PROBLEM REQUIREMENTS> Return the lines below in which the string "refinement" occurs.
(RECORDS begins)
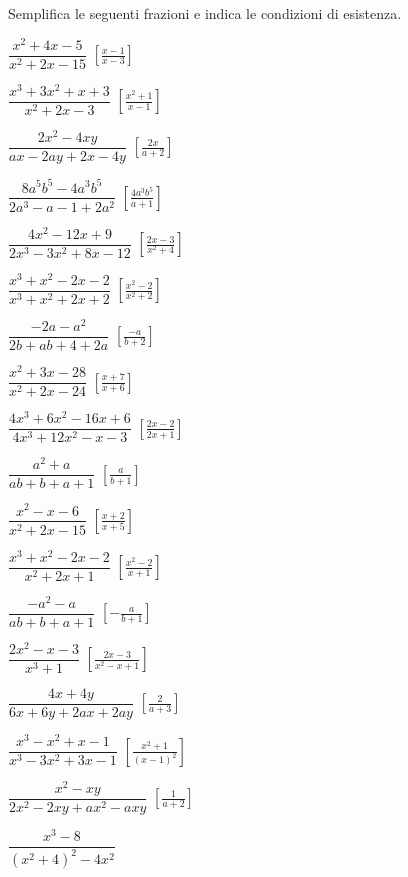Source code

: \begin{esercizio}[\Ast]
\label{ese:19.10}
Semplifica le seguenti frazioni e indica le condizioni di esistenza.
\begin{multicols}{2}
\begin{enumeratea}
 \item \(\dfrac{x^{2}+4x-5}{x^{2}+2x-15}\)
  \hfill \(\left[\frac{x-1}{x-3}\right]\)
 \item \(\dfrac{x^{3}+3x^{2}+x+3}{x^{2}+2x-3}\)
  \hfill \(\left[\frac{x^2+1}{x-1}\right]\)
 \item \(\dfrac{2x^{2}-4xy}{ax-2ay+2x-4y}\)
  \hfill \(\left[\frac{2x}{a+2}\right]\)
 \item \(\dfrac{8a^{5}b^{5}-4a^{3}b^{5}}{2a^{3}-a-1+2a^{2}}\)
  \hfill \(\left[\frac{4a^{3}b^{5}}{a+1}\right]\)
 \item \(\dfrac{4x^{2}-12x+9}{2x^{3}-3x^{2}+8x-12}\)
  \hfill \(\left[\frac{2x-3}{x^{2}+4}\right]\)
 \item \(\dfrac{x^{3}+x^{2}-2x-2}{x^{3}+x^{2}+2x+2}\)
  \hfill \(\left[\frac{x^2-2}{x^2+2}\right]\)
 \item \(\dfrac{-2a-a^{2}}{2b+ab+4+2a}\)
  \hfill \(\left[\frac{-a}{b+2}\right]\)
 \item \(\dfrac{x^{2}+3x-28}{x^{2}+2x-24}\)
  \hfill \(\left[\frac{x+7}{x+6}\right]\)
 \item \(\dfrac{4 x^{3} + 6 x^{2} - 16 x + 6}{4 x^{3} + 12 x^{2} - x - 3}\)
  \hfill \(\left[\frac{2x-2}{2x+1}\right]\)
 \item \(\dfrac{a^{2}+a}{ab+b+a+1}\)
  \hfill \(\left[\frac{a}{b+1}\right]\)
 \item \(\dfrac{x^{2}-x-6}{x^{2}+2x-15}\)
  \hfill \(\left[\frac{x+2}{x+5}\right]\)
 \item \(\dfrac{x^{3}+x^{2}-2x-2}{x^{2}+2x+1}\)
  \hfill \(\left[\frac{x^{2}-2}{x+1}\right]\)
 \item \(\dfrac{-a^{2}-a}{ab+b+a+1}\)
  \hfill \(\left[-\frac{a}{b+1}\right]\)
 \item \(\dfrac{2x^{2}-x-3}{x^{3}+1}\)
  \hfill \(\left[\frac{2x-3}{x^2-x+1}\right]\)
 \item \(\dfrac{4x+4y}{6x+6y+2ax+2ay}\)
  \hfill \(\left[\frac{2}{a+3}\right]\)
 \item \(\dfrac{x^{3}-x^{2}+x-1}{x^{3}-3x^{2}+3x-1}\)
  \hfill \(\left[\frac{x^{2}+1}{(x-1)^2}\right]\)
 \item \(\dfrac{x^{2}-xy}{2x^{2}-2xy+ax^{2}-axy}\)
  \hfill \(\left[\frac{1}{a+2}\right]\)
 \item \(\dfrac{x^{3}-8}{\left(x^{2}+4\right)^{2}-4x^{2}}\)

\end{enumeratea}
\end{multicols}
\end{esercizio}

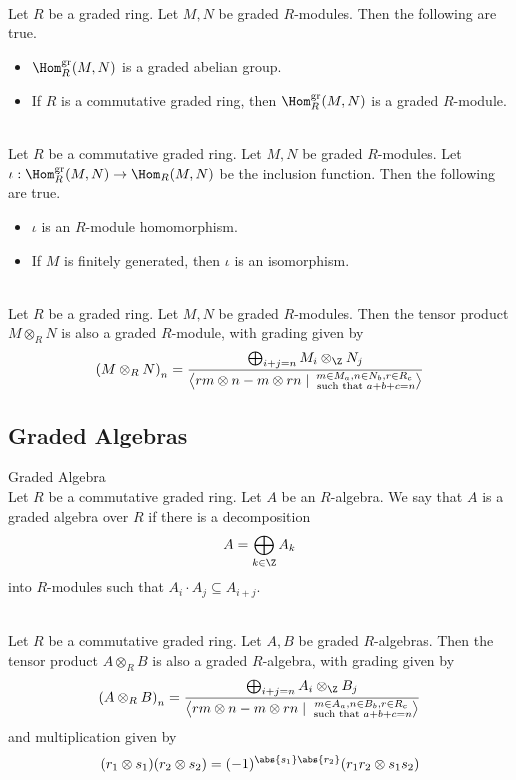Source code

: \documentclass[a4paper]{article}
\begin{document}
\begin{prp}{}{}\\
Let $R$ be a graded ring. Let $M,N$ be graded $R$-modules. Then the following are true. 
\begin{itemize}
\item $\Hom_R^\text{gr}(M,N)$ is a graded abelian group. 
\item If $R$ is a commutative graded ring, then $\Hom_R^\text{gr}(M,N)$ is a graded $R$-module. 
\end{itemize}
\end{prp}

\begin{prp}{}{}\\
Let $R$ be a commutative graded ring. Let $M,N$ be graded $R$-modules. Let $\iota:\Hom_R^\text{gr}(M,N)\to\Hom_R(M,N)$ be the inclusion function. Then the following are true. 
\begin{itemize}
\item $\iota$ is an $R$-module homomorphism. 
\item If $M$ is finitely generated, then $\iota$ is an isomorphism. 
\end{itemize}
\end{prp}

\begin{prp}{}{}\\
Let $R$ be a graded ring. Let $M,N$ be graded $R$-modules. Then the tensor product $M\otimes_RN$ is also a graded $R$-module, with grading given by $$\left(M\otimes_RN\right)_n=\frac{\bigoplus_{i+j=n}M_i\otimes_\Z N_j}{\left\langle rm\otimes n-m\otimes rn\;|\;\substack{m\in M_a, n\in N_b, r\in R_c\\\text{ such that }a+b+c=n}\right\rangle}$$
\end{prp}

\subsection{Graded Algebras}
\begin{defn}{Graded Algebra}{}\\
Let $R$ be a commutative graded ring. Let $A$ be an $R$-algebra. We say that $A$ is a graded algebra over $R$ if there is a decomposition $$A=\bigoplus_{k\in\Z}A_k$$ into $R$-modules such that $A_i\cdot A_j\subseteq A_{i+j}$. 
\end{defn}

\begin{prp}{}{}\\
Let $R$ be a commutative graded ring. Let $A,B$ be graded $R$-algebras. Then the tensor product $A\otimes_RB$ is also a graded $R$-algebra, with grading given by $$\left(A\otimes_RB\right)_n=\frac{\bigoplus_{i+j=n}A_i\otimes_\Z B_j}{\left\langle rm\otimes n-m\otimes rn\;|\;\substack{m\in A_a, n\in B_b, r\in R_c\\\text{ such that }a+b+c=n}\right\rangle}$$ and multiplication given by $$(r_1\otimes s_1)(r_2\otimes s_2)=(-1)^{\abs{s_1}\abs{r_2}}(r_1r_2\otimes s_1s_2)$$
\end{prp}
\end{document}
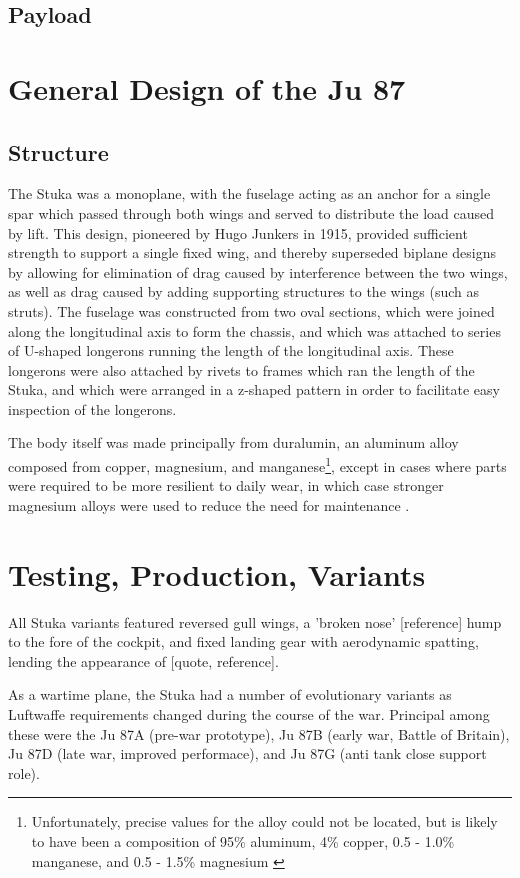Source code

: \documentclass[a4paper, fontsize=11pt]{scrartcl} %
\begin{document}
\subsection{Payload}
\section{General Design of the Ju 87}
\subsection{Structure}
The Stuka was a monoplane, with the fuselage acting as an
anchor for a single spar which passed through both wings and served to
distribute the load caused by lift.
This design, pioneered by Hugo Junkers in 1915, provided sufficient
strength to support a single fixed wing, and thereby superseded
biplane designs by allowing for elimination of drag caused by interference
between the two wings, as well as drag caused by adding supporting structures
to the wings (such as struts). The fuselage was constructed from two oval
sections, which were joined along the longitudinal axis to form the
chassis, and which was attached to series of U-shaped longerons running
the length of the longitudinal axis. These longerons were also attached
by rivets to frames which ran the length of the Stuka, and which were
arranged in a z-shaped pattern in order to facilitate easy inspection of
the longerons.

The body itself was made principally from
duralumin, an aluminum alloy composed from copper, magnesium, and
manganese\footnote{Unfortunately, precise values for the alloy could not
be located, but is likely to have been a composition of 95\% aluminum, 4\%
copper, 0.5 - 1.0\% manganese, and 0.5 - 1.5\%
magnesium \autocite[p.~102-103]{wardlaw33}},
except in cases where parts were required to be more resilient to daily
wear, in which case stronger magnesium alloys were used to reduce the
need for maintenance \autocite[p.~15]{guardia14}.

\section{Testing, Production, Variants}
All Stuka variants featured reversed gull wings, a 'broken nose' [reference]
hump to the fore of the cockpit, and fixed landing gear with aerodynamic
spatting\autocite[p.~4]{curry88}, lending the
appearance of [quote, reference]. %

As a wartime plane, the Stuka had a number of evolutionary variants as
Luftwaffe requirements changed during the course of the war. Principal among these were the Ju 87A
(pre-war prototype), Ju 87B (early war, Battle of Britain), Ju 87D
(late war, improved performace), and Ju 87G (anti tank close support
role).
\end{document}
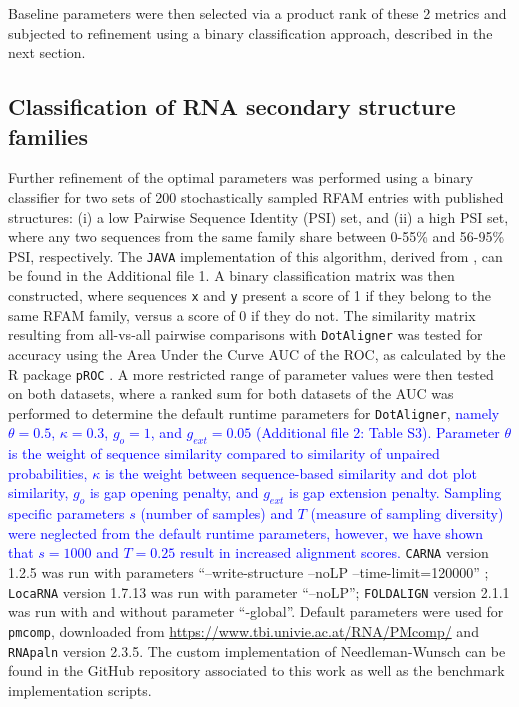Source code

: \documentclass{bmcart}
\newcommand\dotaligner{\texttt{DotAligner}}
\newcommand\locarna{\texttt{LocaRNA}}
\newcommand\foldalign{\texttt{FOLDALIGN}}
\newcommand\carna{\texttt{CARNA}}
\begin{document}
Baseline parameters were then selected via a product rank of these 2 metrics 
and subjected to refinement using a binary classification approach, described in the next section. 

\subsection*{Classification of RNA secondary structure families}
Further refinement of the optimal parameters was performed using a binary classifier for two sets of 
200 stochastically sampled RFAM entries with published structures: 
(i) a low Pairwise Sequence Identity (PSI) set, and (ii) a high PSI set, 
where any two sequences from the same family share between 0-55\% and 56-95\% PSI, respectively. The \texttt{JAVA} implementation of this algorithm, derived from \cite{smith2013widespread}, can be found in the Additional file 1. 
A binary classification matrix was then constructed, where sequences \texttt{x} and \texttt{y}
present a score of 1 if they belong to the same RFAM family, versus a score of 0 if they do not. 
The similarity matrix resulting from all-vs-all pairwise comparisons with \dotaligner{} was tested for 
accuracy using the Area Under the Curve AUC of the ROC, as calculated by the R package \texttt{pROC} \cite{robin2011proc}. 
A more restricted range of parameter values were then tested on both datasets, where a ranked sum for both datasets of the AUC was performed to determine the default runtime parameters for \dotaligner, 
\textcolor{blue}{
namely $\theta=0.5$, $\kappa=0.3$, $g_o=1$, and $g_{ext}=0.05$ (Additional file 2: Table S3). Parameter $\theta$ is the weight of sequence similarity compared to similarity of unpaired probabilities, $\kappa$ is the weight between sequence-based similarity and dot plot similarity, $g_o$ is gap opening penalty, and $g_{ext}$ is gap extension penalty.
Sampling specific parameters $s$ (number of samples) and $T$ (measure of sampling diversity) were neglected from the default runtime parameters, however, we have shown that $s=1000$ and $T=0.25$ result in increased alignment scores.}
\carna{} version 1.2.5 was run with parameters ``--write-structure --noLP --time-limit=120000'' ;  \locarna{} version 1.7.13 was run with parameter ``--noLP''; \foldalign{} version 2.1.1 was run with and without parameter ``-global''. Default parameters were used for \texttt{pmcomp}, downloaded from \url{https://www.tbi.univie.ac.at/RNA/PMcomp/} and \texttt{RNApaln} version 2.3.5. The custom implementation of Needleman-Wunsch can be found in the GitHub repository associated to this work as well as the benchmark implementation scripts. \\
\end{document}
(RECORDS ends)
SOLUTION TO THIS EXERCISE>
and subjected to refinement using a binary classification approach, described in the next section. 
Further refinement of the optimal parameters was performed using a binary classifier for two sets of 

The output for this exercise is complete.